La petite fille est morte après avoir été piquée par un scorpion sur un îlot au milieu du fleuve Evros, entre la Grèce et la Turquie, où, pendant des jours, un groupe de réfugiés a été abandonné.

LETTRE D’ATHÈNES

« Nous voulons que justice soit faite pour notre fille ». Les parents de Maria, une petite réfugiée syrienne de 5 ans, morte des suites d’une piqûre de scorpion alors qu’elle était bloquée sur un îlot au milieu du fleuve Evros, entre la Grèce et la Turquie, étaient entendus cette semaine par le procureur d’Orestiada. « Ils sont traumatisés, fatigués, enfermés dans le camp de Fylakio et ils doivent penser à enterrer leur fille dignement alors qu’elle a juste été recouverte de terre sur l’îlot où ils sont restés pendant plusieurs jours sans que les autorités grecques ne leur portent assistance, malgré de nombreux appels à l’aide », explique Klotildi Prountzou, l’avocate du Conseil grec pour les réfugiés (CGR) qui les représente.

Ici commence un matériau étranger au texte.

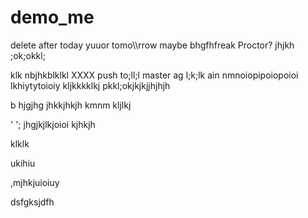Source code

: # demo_me
delete after today yuuor tomo\\\rrow maybe bhgfhfreak Proctor?
jhjkh
;ok;okkl;

klk
nbjhkblklkl
XXXX push to;ll;l master ag
l;k;lk
ain nmnoiopipoiopoioi
lkhiytytoioiy
kljkkkklkj
pkkl;okjkjkjjhjhjh

b hjgjhg jhkkjhkjh kmnm
kljlkj

'
';
jhgjkjlkjoioi
kjhkjh


klklk




ukihiu



,mjhkjuioiuy


dsfgksjdfh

Le drame de la jeune Syrienne commence le 14 juillet. Maria, ses quatre frères et sœurs, et ses parents font alors partie d’un groupe composé de 50 migrants qui tentent la traversée périlleuse du fleuve Evros. D’après les témoignages des exilés, majoritairement syriens et palestiniens, ils sont arrêtés immédiatement après avoir rejoint la rive grecque, par des policiers et des hommes masqués. Ils sont ensuite renvoyés de force sur un îlot situé au milieu du fleuve, sans eau ni nourriture. « Durant ce violent refoulement, le groupe que nous avons interrogé a raconté que deux hommes sont décédés par noyade, tandis qu’un autre migrant aurait été roué de coups jusqu’à la mort. Le procureur d’Orestiada doit également éclaircir ces points-là », demande Klotildi Prountzou.

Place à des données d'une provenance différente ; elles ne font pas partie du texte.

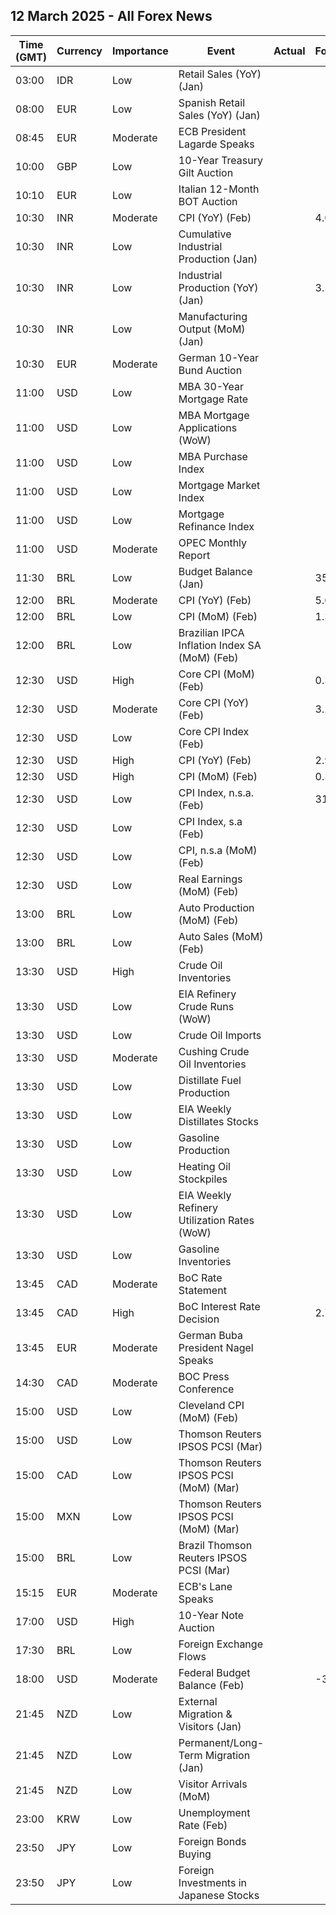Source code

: ## 12 March 2025 - All Forex News

| Time (GMT) | Currency | Importance | Event | Actual | Forecast | Previous |
|------|----------|------------|-------|--------|----------|----------|
| 03:00 | IDR | Low | Retail Sales (YoY) (Jan) |  |  | 1.8% |
| 08:00 | EUR | Low | Spanish Retail Sales (YoY) (Jan) |  |  | 4.0% |
| 08:45 | EUR | Moderate | ECB President Lagarde Speaks |  |  |  |
| 10:00 | GBP | Low | 10-Year Treasury Gilt Auction |  |  | 4.808% |
| 10:10 | EUR | Low | Italian 12-Month BOT Auction |  |  | 2.323% |
| 10:30 | INR | Moderate | CPI (YoY) (Feb) |  | 4.00% | 4.31% |
| 10:30 | INR | Low | Cumulative Industrial Production (Jan) |  |  | 4.00% |
| 10:30 | INR | Low | Industrial Production (YoY) (Jan) |  | 3.5% | 3.2% |
| 10:30 | INR | Low | Manufacturing Output (MoM) (Jan) |  |  | 3.0% |
| 10:30 | EUR | Moderate | German 10-Year Bund Auction |  |  | 2.520% |
| 11:00 | USD | Low | MBA 30-Year Mortgage Rate |  |  | 6.73% |
| 11:00 | USD | Low | MBA Mortgage Applications (WoW) |  |  | 20.4% |
| 11:00 | USD | Low | MBA Purchase Index |  |  | 144.5 |
| 11:00 | USD | Low | Mortgage Market Index |  |  | 242.2 |
| 11:00 | USD | Low | Mortgage Refinance Index |  |  | 784.2 |
| 11:00 | USD | Moderate | OPEC Monthly Report |  |  |  |
| 11:30 | BRL | Low | Budget Balance (Jan) |  | 35.300B | -80.372B |
| 12:00 | BRL | Moderate | CPI (YoY) (Feb) |  | 5.00% | 4.56% |
| 12:00 | BRL | Low | CPI (MoM) (Feb) |  | 1.30% | 0.16% |
| 12:00 | BRL | Low | Brazilian IPCA Inflation Index SA (MoM) (Feb) |  |  | 0.06% |
| 12:30 | USD | High | Core CPI (MoM) (Feb) |  | 0.3% | 0.4% |
| 12:30 | USD | Moderate | Core CPI (YoY) (Feb) |  | 3.2% | 3.3% |
| 12:30 | USD | Low | Core CPI Index (Feb) |  |  | 324.74 |
| 12:30 | USD | High | CPI (YoY) (Feb) |  | 2.9% | 3.0% |
| 12:30 | USD | High | CPI (MoM) (Feb) |  | 0.3% | 0.5% |
| 12:30 | USD | Low | CPI Index, n.s.a. (Feb) |  | 319.17 | 317.67 |
| 12:30 | USD | Low | CPI Index, s.a (Feb) |  |  | 319.09 |
| 12:30 | USD | Low | CPI, n.s.a (MoM) (Feb) |  |  | 0.65% |
| 12:30 | USD | Low | Real Earnings (MoM) (Feb) |  |  | -0.3% |
| 13:00 | BRL | Low | Auto Production (MoM) (Feb) |  |  | -7.7% |
| 13:00 | BRL | Low | Auto Sales (MoM) (Feb) |  |  | -33.5% |
| 13:30 | USD | High | Crude Oil Inventories |  |  | 3.614M |
| 13:30 | USD | Low | EIA Refinery Crude Runs (WoW) |  |  | -0.346M |
| 13:30 | USD | Low | Crude Oil Imports |  |  | -0.054M |
| 13:30 | USD | Moderate | Cushing Crude Oil Inventories |  |  | 1.124M |
| 13:30 | USD | Low | Distillate Fuel Production |  |  | -0.587M |
| 13:30 | USD | Low | EIA Weekly Distillates Stocks |  |  | -1.318M |
| 13:30 | USD | Low | Gasoline Production |  |  | 0.464M |
| 13:30 | USD | Low | Heating Oil Stockpiles |  |  | -0.067M |
| 13:30 | USD | Low | EIA Weekly Refinery Utilization Rates (WoW) |  |  | -0.6% |
| 13:30 | USD | Low | Gasoline Inventories |  |  | -1.433M |
| 13:45 | CAD | Moderate | BoC Rate Statement |  |  |  |
| 13:45 | CAD | High | BoC Interest Rate Decision |  | 2.75% | 3.00% |
| 13:45 | EUR | Moderate | German Buba President Nagel Speaks |  |  |  |
| 14:30 | CAD | Moderate | BOC Press Conference |  |  |  |
| 15:00 | USD | Low | Cleveland CPI (MoM) (Feb) |  |  | 0.3% |
| 15:00 | USD | Low | Thomson Reuters IPSOS PCSI (Mar) |  |  | 55.34 |
| 15:00 | CAD | Low | Thomson Reuters IPSOS PCSI (MoM) (Mar) |  |  | 46.09 |
| 15:00 | MXN | Low | Thomson Reuters IPSOS PCSI (MoM) (Mar) |  |  | 59.65 |
| 15:00 | BRL | Low | Brazil Thomson Reuters IPSOS PCSI (Mar) |  |  | 48.95 |
| 15:15 | EUR | Moderate | ECB's Lane Speaks |  |  |  |
| 17:00 | USD | High | 10-Year Note Auction |  |  | 4.632% |
| 17:30 | BRL | Low | Foreign Exchange Flows |  |  | 0.410B |
| 18:00 | USD | Moderate | Federal Budget Balance (Feb) |  | -314.0B | -129.0B |
| 21:45 | NZD | Low | External Migration & Visitors (Jan) |  |  | 12.20% |
| 21:45 | NZD | Low | Permanent/Long-Term Migration (Jan) |  |  | 3,810 |
| 21:45 | NZD | Low | Visitor Arrivals (MoM) |  |  | 3.5% |
| 23:00 | KRW | Low | Unemployment Rate (Feb) |  |  | 2.9% |
| 23:50 | JPY | Low | Foreign Bonds Buying |  |  | 1,514.2B |
| 23:50 | JPY | Low | Foreign Investments in Japanese Stocks |  |  | -708.3B |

Le CGR et l’ONG HumanRights360, contactés par le groupe de migrants, saisissent dès le 20 juillet la Cour européenne des droits de l’homme (CEDH) pour que les autorités grecques mettent à l’abri les demandeurs d’asile. Mais la police grecque affirme ne pas réussir à les localiser. Le 26 juillet, les ressortissants syriens et palestiniens sont de retour sur la rive turque où un accueil tout aussi brutal leur est réservé. Les soldats turcs refusent de les laisser passer de nouveau sur leur territoire, les tabassent et, après les avoir gardés plusieurs jours, les reconduisent le 6 août sur un autre îlot au milieu du fleuve Evros.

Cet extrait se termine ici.